I have two sets of data, comprising pre and a post data. Respondents have unique IDs, and I want to create a subset which includes only those who responded to both surveys. Example dataset:
pre.data <- data.frame(ID = c(1:10), Y = sample(c("yes", "no"), 10, replace = TRUE),
Survey = 1)
post.data <- data.frame(ID = c(1:3,6:10), Y = sample(c("yes", "no"), 8, replace = TRUE),
Survey = 2)
all.data <- rbind(pre.data, post.data)
I have the following function:
match <- function(dat1, dat2, dat3){ #dat1 is whole dataset(both stitched together)

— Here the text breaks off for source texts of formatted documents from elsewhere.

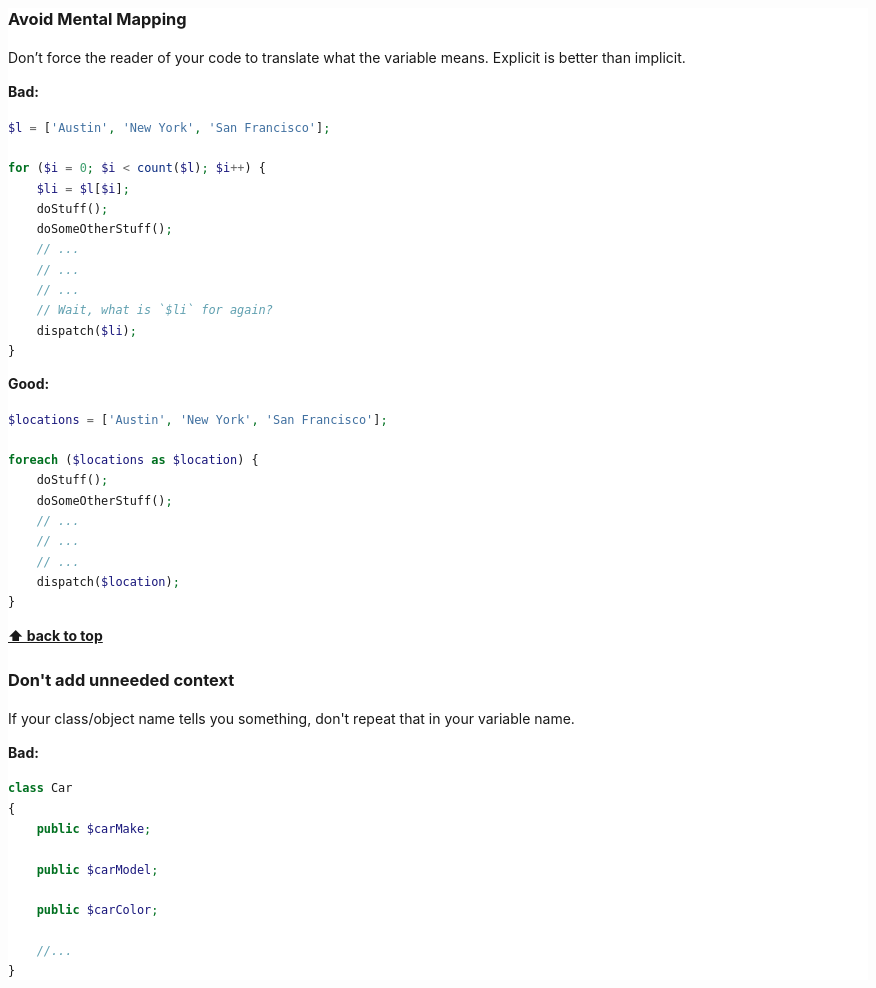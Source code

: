 ### Avoid Mental Mapping

Don’t force the reader of your code to translate what the variable means.
Explicit is better than implicit.

**Bad:**

```php
$l = ['Austin', 'New York', 'San Francisco'];

for ($i = 0; $i < count($l); $i++) {
    $li = $l[$i];
    doStuff();
    doSomeOtherStuff();
    // ...
    // ...
    // ...
    // Wait, what is `$li` for again?
    dispatch($li);
}
```

**Good:**

```php
$locations = ['Austin', 'New York', 'San Francisco'];

foreach ($locations as $location) {
    doStuff();
    doSomeOtherStuff();
    // ...
    // ...
    // ...
    dispatch($location);
}
```

**[⬆ back to top](#table-of-contents)**

### Don't add unneeded context

If your class/object name tells you something, don't repeat that in your
variable name.

**Bad:**

```php
class Car
{
    public $carMake;

    public $carModel;

    public $carColor;

    //...
}
```
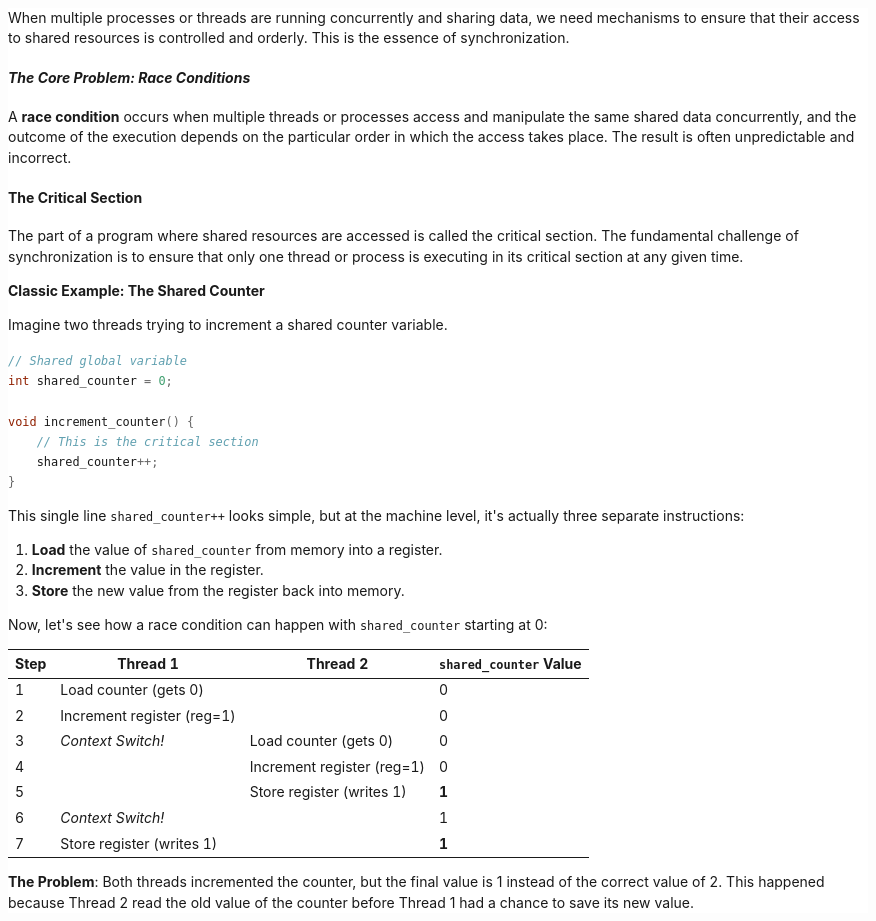 When multiple processes or threads are running concurrently and sharing data, we need mechanisms to ensure that their access to shared resources is controlled and orderly. This is the essence of synchronization.

#### *The Core Problem: Race Conditions*

A **race condition** occurs when multiple threads or processes access and manipulate the same shared data concurrently, and the outcome of the execution depends on the particular order in which the access takes place. The result is often unpredictable and incorrect.

#### **The Critical Section**

The part of a program where shared resources are accessed is called the critical section. The fundamental challenge of synchronization is to ensure that only one thread or process is executing in its critical section at any given time.

**Classic Example: The Shared Counter**

Imagine two threads trying to increment a shared counter variable.

```c
// Shared global variable
int shared_counter = 0;

void increment_counter() {
    // This is the critical section
    shared_counter++; 
}
```

This single line `shared_counter++` looks simple, but at the machine level, it's actually three separate instructions:

1. **Load** the value of `shared_counter` from memory into a register.
2. **Increment** the value in the register.
3. **Store** the new value from the register back into memory.

Now, let's see how a race condition can happen with `shared_counter` starting at 0:

|Step|Thread 1|Thread 2|`shared_counter` Value|
|---|---|---|---|
|1|Load counter (gets 0)||0|
|2|Increment register (reg=1)||0|
|3|_Context Switch!_|Load counter (gets 0)|0|
|4||Increment register (reg=1)|0|
|5||Store register (writes 1)|**1**|
|6|_Context Switch!_||1|
|7|Store register (writes 1)||**1**|

**The Problem**: Both threads incremented the counter, but the final value is 1 instead of the correct value of 2. This happened because Thread 2 read the old value of the counter before Thread 1 had a chance to save its new value.
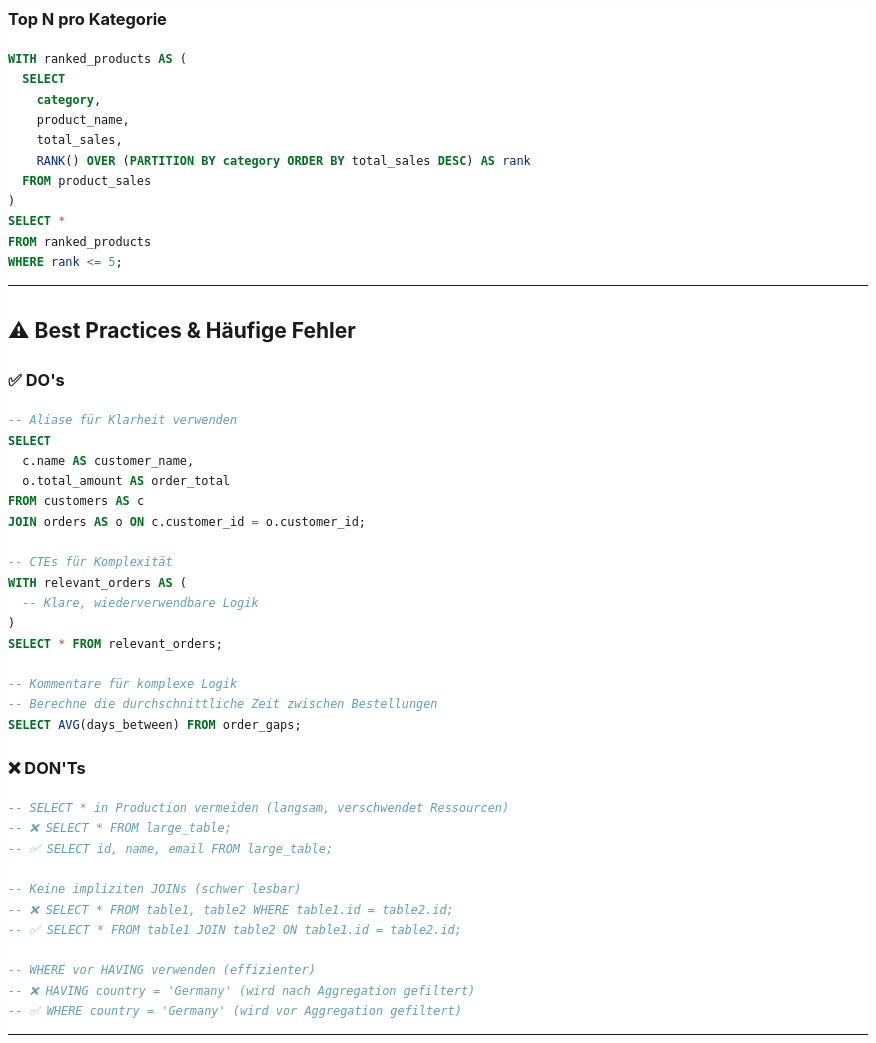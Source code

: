 ### Top N pro Kategorie
```sql
WITH ranked_products AS (
  SELECT 
    category,
    product_name,
    total_sales,
    RANK() OVER (PARTITION BY category ORDER BY total_sales DESC) AS rank
  FROM product_sales
)
SELECT *
FROM ranked_products
WHERE rank <= 5;
```

---

## ⚠️ Best Practices & Häufige Fehler

### ✅ DO's
```sql
-- Aliase für Klarheit verwenden
SELECT 
  c.name AS customer_name,
  o.total_amount AS order_total
FROM customers AS c
JOIN orders AS o ON c.customer_id = o.customer_id;

-- CTEs für Komplexität
WITH relevant_orders AS (
  -- Klare, wiederverwendbare Logik
)
SELECT * FROM relevant_orders;

-- Kommentare für komplexe Logik
-- Berechne die durchschnittliche Zeit zwischen Bestellungen
SELECT AVG(days_between) FROM order_gaps;
```

### ❌ DON'Ts
```sql
-- SELECT * in Production vermeiden (langsam, verschwendet Ressourcen)
-- ❌ SELECT * FROM large_table;
-- ✅ SELECT id, name, email FROM large_table;

-- Keine impliziten JOINs (schwer lesbar)
-- ❌ SELECT * FROM table1, table2 WHERE table1.id = table2.id;
-- ✅ SELECT * FROM table1 JOIN table2 ON table1.id = table2.id;

-- WHERE vor HAVING verwenden (effizienter)
-- ❌ HAVING country = 'Germany' (wird nach Aggregation gefiltert)
-- ✅ WHERE country = 'Germany' (wird vor Aggregation gefiltert)
```

---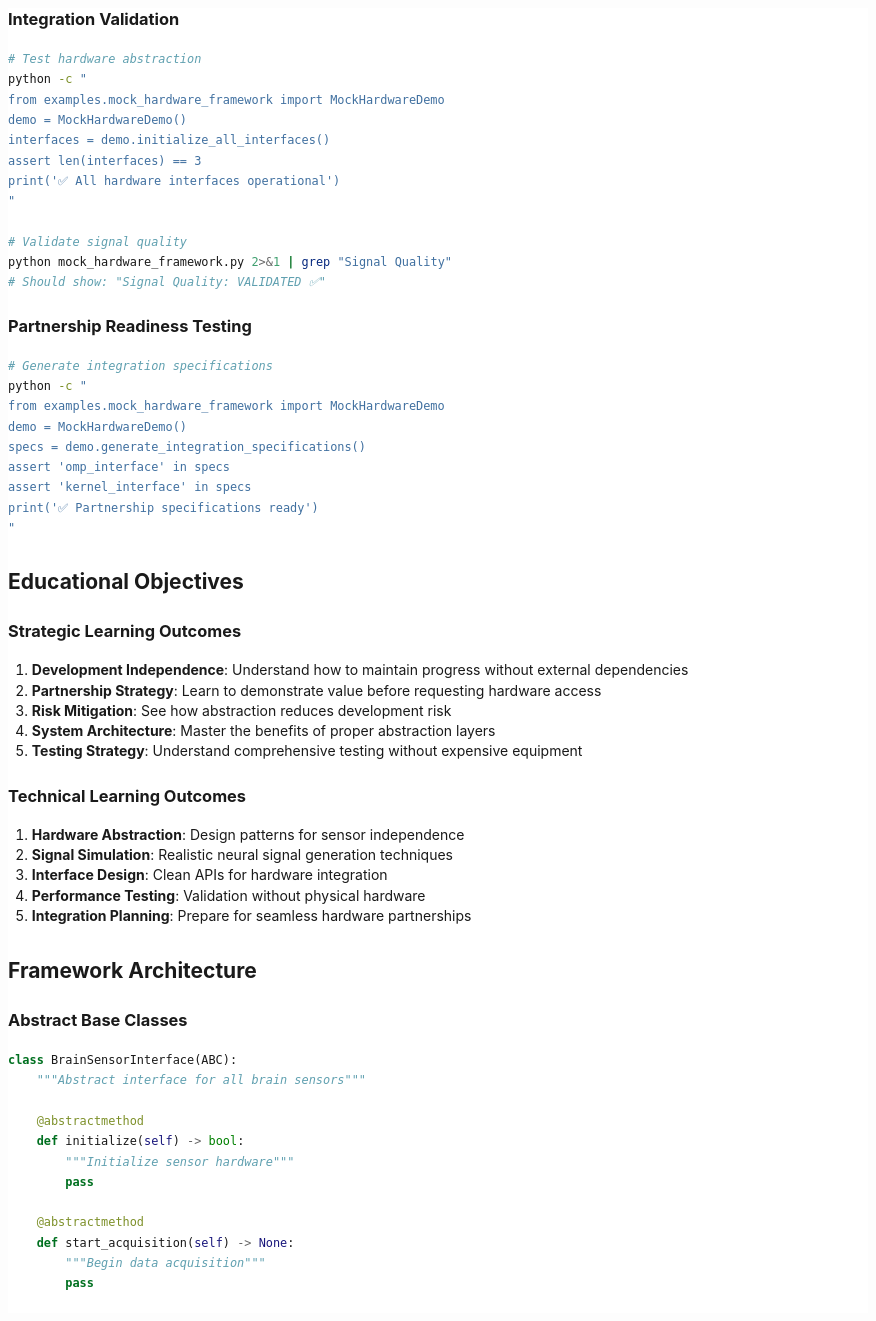 ### Integration Validation
```bash
# Test hardware abstraction
python -c "
from examples.mock_hardware_framework import MockHardwareDemo
demo = MockHardwareDemo()
interfaces = demo.initialize_all_interfaces()
assert len(interfaces) == 3
print('✅ All hardware interfaces operational')
"

# Validate signal quality
python mock_hardware_framework.py 2>&1 | grep "Signal Quality"
# Should show: "Signal Quality: VALIDATED ✅"
```

### Partnership Readiness Testing
```bash
# Generate integration specifications
python -c "
from examples.mock_hardware_framework import MockHardwareDemo
demo = MockHardwareDemo()
specs = demo.generate_integration_specifications()
assert 'omp_interface' in specs
assert 'kernel_interface' in specs
print('✅ Partnership specifications ready')
"
```

## Educational Objectives

### Strategic Learning Outcomes
1. **Development Independence**: Understand how to maintain progress without external dependencies
2. **Partnership Strategy**: Learn to demonstrate value before requesting hardware access
3. **Risk Mitigation**: See how abstraction reduces development risk
4. **System Architecture**: Master the benefits of proper abstraction layers
5. **Testing Strategy**: Understand comprehensive testing without expensive equipment

### Technical Learning Outcomes
1. **Hardware Abstraction**: Design patterns for sensor independence
2. **Signal Simulation**: Realistic neural signal generation techniques
3. **Interface Design**: Clean APIs for hardware integration
4. **Performance Testing**: Validation without physical hardware
5. **Integration Planning**: Prepare for seamless hardware partnerships

## Framework Architecture

### Abstract Base Classes
```python
class BrainSensorInterface(ABC):
    """Abstract interface for all brain sensors"""
    
    @abstractmethod
    def initialize(self) -> bool:
        """Initialize sensor hardware"""
        pass
        
    @abstractmethod
    def start_acquisition(self) -> None:
        """Begin data acquisition"""
        pass
        
```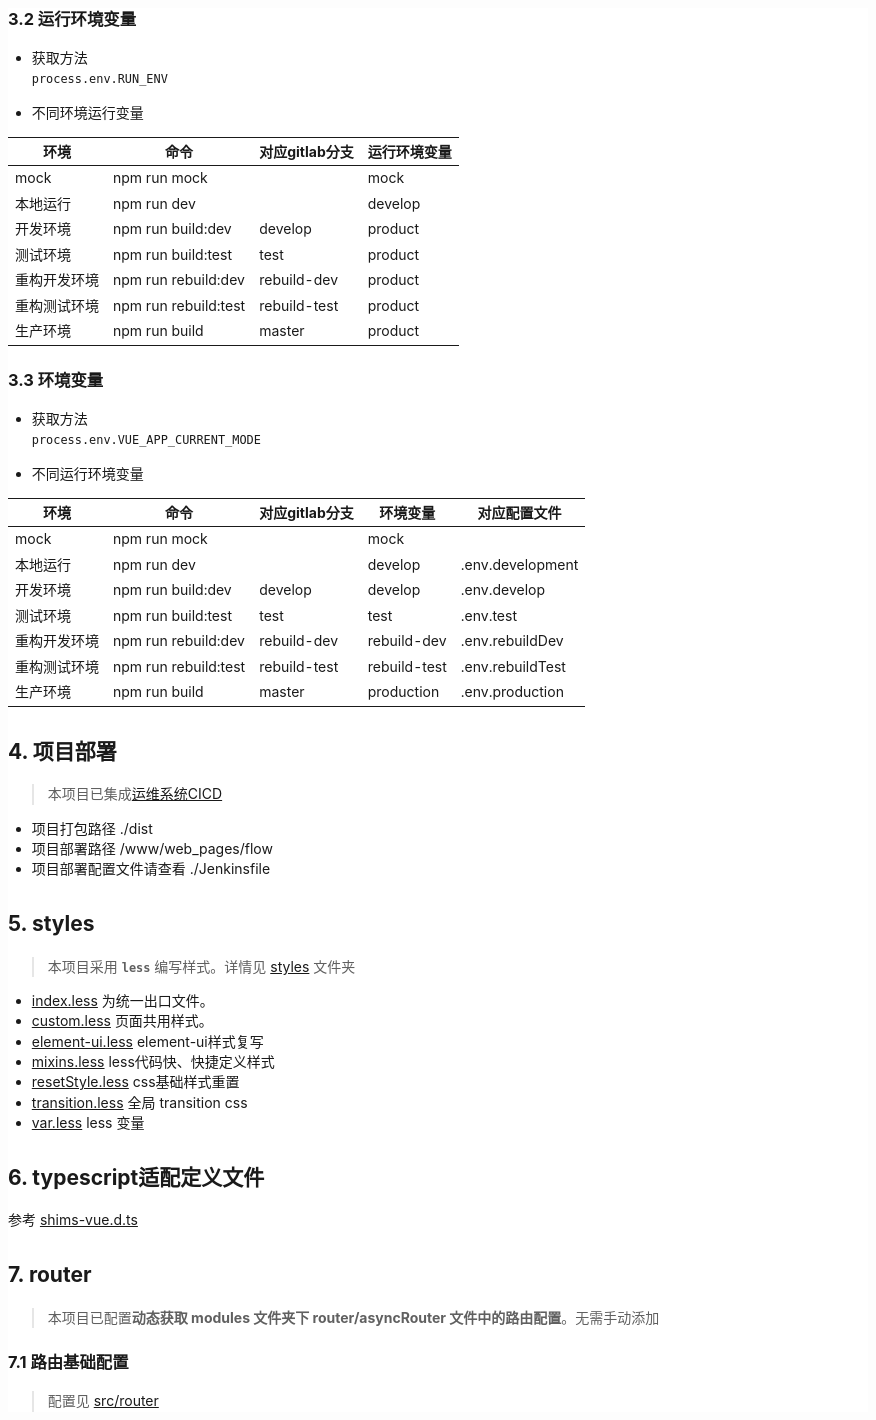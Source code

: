### 3.2 运行环境变量
* 获取方法  
```process.env.RUN_ENV```

* 不同环境运行变量

| 环境         | 命令                  | 对应gitlab分支 | 运行环境变量 |
|-------------|------------------------|---------------|----------|
| mock        | npm run mock           |               | mock     |
| 本地运行     | npm run dev           |                | develop |
| 开发环境     | npm run build:dev     | develop        | product|
| 测试环境     | npm run build:test    | test           | product|
| 重构开发环境 | npm run rebuild:dev   | rebuild-dev    | product|
| 重构测试环境 | npm run rebuild:test  | rebuild-test   | product |
| 生产环境     | npm run build         | master         | product |


### 3.3 环境变量
* 获取方法  
```process.env.VUE_APP_CURRENT_MODE```

* 不同运行环境变量 

| 环境   | 命令  | 对应gitlab分支 | 环境变量 | 对应配置文件 |
|--------|--------|------|-----|-----|
| mock   | npm run mock  |     | mock     |     |
| 本地运行 | npm run dev           |       | develop |.env.development|
| 开发环境 | npm run build:dev     | develop    | develop |.env.develop|
| 测试环境  | npm run build:test    | test   | test   |.env.test|
| 重构开发环境 | npm run rebuild:dev   | rebuild-dev | rebuild-dev|.env.rebuildDev|
| 重构测试环境 | npm run rebuild:test | rebuild-test |rebuild-test|.env.rebuildTest|
| 生产环境  | npm run build   | master  | production |.env.production|


## 4. 项目部署
> 本项目已集成[运维系统CICD](http://10.200.0.128/main#/project/gitlab/index)
* 项目打包路径 ./dist
* 项目部署路径 /www/web_pages/flow
* 项目部署配置文件请查看 ./Jenkinsfile


## 5. styles
> 本项目采用 **`less`** 编写样式。详情见 [styles](./src/styles/) 文件夹

* [index.less](./src/styles/index.less) 为统一出口文件。
* [custom.less](./src/styles/custom.less) 页面共用样式。
* [element-ui.less](./src/styles/element-ui.less) element-ui样式复写
* [mixins.less](./src/styles/mixins.less) less代码快、快捷定义样式
* [resetStyle.less](./src/styles/resetStyle.less) css基础样式重置
* [transition.less](./src/styles/transition.less) 全局 transition css
* [var.less](./src/styles/var.less) less 变量


## 6. typescript适配定义文件
参考 [shims-vue.d.ts](../src/types/shims-vue.d.ts)

## 7. router
> 本项目已配置**动态获取 modules 文件夹下 router/asyncRouter 文件中的路由配置**。无需手动添加

### 7.1 路由基础配置
> 配置见 [src/router](./src/router/index.ts)

  ```javascript
```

#dat2 is pre dataset #dat3 is post dataset
selectedRows <- (dat1$ID %in% dat2$ID &
dat1$ID %in% dat3$ID)
matchdata <- dat1[selectedRows,]
return(matchdata)
}
prepost.match.data <- match(all.data, pre.data, post.data)
I think there must be a better way than this function of doing the same thing, but I cannot think how. How I have done it seems a bit messy. I mean, it works - it does what I want it to, but I can't help thinking there's a better way.
My apologies if this has already been asked in a similar way but I was unable to find it - in which case please do point me towards a relevant answer.
Note : Arun posted the same answer in a comment a bit earlier than me.
You can use intersect
like this :
all.data[all.data$ID %in% intersect(pre.data$ID, post.data$ID),]
Which gives :
ID Y Survey
1 1 yes 1
2 2 no 1
3 3 no 1
6 6 yes 1
7 7 yes 1
8 8 yes 1
9 9 no 1
10 10 yes 1
11 1 no 2
12 2 yes 2
13 3 no 2
14 6 no 2
15 7 yes 2
16 8 yes 2
17 9 no 2
18 10 yes 2